说着就要作揖离开。
殷晚枝演得相当投入,好不容易把人弄进来,哪能让他这么容易离开。
当即拦住景珩一起喝酒赏月。
殷晚枝存着暗戳戳将人灌醉的心思,但是没想到对面没醉,自己倒是醉了个彻底。
她本身酒量算不得好,虽说看着喝得多,其实一杯喝进去的没多少,没想到还是醉了。
但还好,一点点而已,不影响发挥。
她晃着起身添酒,脚下却一软,整个人直直扑进景珩怀里。
温热的躯体猝然贴合,带着桃子酒的甜香和泪水的湿意。
景珩浑身肌肉瞬间绷紧,像一张拉满的弓。
女人小声呜咽着,抱得很紧,脸埋在他胸前,泪水濡湿衣料,烫着皮肤。
他甚至能感觉到她身体细微的颤抖。
“夫君……”她含糊地唤了一声,带着浓重的鼻音和依赖。
景珩呼吸一滞。
“你醉了。

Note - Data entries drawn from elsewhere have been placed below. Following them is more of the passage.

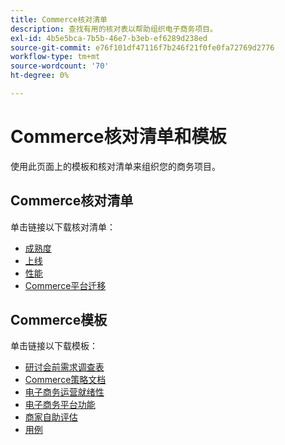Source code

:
 ```yaml
---
title: Commerce核对清单
description: 查找有用的核对表以帮助组织电子商务项目。
exl-id: 4b5e5bca-7b5b-46e7-b3eb-ef6289d238ed
source-git-commit: e76f101df47116f7b246f21f0fe0fa72769d2776
workflow-type: tm+mt
source-wordcount: '70'
ht-degree: 0%

---
```


# Commerce核对清单和模板

使用此页面上的模板和核对清单来组织您的商务项目。

## Commerce核对清单

单击链接以下载核对清单：

- [成熟度](../../assets/playbooks/checklists/maturity.pptx)
- [上线](../../assets/playbooks/checklists/go-live.pptx)
- [性能](../../assets/playbooks/checklists/performance.pptx)
- [Commerce平台迁移](../../assets/playbooks/checklists/commerce-platform-migration.pptx)

## Commerce模板

单击链接以下载模板：

- [研讨会前需求调查表](../../assets/playbooks/templates/requirements-questionnaire.pptx)
- [Commerce策略文档](../../assets/playbooks/templates/commerce-strategy-document.pptx)
- [电子商务运营就绪性](../../assets/playbooks/templates/ecommerce-operational-readiness.pptx)
- [电子商务平台功能](../../assets/playbooks/templates/ecommerce-platform-features.pptx)
- [商家自助评估](../../assets/playbooks/templates/merchant-self-site-assessment.pptx)
- [用例](../../assets/playbooks/templates/use-case.pptx)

”他试图拉开距离。
“我没有……”她摇头,发丝蹭过他下颌,带来细微的痒。
又唤了一声,更清晰些:“夫君。”
这一次,带着委屈的哭腔,直直撞进他耳膜。
景珩僵立原地。
他不是她的夫君。他甚至厌烦她的靠近。
看来这人是真的有点醉了。
景珩心中又升腾不悦。
身为储君,骨子里带着与生俱来的傲气与掌控欲。
他从未被人如此混淆,更没心思去当任何人的替代品。
哪怕他对这女人无意,这种被错认、被当作影子般依赖的感觉,也让他极为不适。
“我不是你夫君。”他声音冷了下来,试图唤醒她的神智。
但女人不信。
手臂环得更紧,仿佛溺水者抓住浮木。
“你就是……”她执拗地摇头,眼泪蹭在他颈侧,“别骗我……”
景珩被她缠得烦了,最后那点耐心耗尽。
心中那种不悦更是攀至顶峰。
他扶住她肩膀,稍稍用力,将两人的距离拉开寸许,骨节分明的手捏住女人下巴抬了起来。